Youth critical to SI's security

 

To mark International Youth Day on 12th August 2016, RAMSI Special Coordinator, Quinton Devlin released the following message:

“Solomon Islands is a relatively young country in several respects. It has just celebrated 38 years of independence and an astounding 60 per cent of the population are under the age of 25.

Today,(12 August) as we mark International Youth Day, I am reminded that all of these young Solomon Islanders were born or have lived most of their lives while the Regional Assistance Mission to Solomon Islands (RAMSI) has been supporting the nation’s security and stability. Significantly, many teenagers will not be able to recall a Solomon Islands without RAMSI or share first-hand accounts of the conflict that brought this country to its knees.

While it is a blessing that these youths did not endure the wounds and hardships of previous generations, I believe it is incumbent upon all Solomon Islanders to work with, and support, young people to ensure the mistakes of the past are not repeated and the lessons learnt are not forgotten by future generations. Let’s not overlook that youth formed the backbone of many militia groups during the Tensions period.
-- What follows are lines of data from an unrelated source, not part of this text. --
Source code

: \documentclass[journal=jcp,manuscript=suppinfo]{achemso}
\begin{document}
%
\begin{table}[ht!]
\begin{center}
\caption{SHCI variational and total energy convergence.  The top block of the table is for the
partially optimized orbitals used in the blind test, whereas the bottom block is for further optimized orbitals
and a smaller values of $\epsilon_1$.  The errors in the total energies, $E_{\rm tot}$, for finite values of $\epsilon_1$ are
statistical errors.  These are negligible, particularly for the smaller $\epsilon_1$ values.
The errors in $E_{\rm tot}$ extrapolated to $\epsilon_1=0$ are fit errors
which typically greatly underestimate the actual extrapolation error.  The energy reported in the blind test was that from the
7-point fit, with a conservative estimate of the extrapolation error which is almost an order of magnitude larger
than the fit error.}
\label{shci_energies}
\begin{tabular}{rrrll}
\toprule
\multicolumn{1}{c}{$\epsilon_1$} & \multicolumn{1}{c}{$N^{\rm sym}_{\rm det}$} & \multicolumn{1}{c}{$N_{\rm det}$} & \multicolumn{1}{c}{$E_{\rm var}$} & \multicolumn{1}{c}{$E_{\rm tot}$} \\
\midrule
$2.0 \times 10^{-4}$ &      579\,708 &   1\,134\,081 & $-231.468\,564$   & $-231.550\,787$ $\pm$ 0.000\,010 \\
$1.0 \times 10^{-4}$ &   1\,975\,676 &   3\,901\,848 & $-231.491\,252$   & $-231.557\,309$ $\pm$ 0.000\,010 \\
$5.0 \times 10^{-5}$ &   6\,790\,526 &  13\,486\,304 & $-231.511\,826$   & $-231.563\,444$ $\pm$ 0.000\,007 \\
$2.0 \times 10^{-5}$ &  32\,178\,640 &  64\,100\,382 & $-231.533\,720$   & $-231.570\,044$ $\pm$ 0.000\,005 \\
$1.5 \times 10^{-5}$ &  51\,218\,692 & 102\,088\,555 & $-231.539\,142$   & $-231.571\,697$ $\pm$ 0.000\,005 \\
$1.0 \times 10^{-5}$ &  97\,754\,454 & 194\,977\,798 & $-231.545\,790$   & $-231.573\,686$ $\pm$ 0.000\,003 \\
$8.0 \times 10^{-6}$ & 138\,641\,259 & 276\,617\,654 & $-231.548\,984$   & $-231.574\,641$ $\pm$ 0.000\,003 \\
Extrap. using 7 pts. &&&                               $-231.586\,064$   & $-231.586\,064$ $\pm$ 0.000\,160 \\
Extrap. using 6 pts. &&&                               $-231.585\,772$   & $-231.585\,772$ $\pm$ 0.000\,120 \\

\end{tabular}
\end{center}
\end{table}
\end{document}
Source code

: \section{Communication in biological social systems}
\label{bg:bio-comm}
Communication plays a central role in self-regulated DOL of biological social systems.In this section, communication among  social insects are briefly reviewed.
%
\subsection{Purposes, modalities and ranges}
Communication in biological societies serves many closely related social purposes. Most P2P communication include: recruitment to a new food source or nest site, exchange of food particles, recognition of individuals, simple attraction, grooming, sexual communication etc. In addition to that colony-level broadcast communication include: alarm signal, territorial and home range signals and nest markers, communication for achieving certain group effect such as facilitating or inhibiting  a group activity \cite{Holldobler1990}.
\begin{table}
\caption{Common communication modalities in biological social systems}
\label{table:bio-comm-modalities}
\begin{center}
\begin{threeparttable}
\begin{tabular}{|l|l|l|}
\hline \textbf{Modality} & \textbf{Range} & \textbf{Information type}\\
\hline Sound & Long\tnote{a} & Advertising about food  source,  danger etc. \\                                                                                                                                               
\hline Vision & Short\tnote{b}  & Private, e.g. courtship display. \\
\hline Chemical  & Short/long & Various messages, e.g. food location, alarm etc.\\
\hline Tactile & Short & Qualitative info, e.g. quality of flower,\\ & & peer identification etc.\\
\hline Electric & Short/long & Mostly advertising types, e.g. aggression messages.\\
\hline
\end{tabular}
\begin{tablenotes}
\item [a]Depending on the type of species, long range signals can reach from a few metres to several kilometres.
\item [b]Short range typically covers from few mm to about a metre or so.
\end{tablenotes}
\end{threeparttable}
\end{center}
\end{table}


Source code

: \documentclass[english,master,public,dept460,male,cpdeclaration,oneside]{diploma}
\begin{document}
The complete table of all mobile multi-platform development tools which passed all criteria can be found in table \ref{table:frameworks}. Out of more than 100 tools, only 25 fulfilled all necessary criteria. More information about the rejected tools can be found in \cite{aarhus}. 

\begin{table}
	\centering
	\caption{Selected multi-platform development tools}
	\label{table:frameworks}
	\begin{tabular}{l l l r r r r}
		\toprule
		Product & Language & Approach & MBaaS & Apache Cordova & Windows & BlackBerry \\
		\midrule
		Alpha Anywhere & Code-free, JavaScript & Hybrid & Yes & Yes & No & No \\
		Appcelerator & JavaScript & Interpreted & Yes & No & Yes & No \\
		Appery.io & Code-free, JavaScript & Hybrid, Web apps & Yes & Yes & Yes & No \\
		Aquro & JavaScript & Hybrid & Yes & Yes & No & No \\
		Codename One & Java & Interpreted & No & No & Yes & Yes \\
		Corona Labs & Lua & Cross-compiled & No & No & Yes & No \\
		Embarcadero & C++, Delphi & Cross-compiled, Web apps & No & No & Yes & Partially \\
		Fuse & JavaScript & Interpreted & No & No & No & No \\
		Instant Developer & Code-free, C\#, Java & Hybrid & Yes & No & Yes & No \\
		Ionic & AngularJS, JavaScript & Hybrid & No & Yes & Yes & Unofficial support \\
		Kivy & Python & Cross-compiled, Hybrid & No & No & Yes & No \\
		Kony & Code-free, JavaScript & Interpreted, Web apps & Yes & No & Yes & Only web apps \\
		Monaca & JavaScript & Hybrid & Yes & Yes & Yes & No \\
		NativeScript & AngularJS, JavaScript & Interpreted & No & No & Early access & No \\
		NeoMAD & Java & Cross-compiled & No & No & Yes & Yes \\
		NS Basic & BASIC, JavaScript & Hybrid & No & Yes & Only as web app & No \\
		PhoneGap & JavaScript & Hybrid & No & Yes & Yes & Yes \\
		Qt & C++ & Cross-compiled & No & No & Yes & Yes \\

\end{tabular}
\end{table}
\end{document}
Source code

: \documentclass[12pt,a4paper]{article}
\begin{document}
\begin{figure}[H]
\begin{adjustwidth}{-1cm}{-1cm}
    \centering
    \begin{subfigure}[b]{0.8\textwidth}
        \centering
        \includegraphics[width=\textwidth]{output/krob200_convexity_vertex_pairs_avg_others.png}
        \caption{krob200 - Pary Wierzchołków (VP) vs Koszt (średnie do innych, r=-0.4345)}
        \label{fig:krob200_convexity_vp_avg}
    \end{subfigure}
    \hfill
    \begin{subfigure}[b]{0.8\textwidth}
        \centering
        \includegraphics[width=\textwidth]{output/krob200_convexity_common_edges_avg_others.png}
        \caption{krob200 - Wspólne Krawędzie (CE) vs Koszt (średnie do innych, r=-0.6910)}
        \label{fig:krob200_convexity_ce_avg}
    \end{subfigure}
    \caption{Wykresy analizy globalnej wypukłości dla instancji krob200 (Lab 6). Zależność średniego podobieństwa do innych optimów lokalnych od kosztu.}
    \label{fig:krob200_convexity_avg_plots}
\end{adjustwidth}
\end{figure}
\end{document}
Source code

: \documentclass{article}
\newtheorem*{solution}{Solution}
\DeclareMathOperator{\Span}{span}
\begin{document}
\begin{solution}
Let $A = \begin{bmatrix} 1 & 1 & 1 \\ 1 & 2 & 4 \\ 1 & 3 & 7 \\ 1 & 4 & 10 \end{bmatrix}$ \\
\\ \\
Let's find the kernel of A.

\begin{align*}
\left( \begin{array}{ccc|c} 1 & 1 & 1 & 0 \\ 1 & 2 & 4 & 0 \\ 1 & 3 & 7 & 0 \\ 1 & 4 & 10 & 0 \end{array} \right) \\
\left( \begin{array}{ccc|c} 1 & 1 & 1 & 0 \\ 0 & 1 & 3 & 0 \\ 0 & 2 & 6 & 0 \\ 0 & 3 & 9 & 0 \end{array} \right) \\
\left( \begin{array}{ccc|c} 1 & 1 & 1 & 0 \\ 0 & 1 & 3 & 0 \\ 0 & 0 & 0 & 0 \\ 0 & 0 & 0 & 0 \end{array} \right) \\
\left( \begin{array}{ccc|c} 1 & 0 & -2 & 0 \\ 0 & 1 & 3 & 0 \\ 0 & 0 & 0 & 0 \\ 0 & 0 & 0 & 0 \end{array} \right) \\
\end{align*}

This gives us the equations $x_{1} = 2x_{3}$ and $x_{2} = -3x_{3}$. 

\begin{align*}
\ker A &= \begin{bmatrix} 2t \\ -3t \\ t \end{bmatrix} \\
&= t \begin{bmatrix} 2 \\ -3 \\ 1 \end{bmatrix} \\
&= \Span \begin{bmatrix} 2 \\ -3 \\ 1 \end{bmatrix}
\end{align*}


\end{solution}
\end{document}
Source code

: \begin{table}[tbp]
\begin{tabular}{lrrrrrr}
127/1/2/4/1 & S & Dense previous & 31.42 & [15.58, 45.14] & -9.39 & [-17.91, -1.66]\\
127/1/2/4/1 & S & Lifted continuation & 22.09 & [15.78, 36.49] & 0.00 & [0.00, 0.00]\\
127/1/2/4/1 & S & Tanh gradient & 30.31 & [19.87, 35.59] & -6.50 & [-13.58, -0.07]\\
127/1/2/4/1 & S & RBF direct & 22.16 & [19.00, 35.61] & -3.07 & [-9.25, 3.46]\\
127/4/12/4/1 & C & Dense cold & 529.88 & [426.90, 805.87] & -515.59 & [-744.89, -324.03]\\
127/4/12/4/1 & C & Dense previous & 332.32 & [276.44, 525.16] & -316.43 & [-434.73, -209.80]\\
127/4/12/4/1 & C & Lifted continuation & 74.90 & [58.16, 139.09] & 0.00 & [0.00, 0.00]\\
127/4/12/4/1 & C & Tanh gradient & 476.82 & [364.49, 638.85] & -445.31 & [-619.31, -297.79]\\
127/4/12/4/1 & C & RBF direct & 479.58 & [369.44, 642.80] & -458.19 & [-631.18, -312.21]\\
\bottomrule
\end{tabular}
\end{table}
Of course, RAMSI helped break the cycle of violence and has laid the foundation for long-term stability and development in this country. This is why the 15-nation RAMSI mission will leave in June next year and the national government will resume full responsibility for nation’s security. The peace that Solomon Islanders and RAMSI have strived so hard to achieve, however, must continue to be backed by communities that value peace and work in partnership with the authorities to build a brighter future.

The Royal Solomon Islands Police Force (RSIPF) is fulfilling its role. As part of its Crime Prevention Strategy, the RSIPF recognises that tackling issues that affect youth is important to maintaining law and order. The police are therefore working closely with youth, through engagement and dialogue, to ensure that they are part of the solution, not part of the problem.

The youth of today are the leaders of tomorrow. This is why Solomon Islanders should continue to invest in young people to ensure that they receive a good education, can get a job, and live healthily and free of violence. The capacity of governments and community leaders to support marginalised youth and develop productive women and men that contribute positively to society will be, in my view, critical to this nation’s future success.

I also believe that Solomon Islands cannot wait until today’s youth become tomorrow’s leaders before involving them in nation-building efforts and decisions about the future direction of the country. The inclusion of their voices and views in national debates and policy making is important now.

So, after 13 years of peace in Solomon Islands, it is time for RAMSI to leave and my hope is that the youth of this nation, with the support of older generations, seize the opportunity to define their own future and become the government, business and community leaders that this nation deserves.”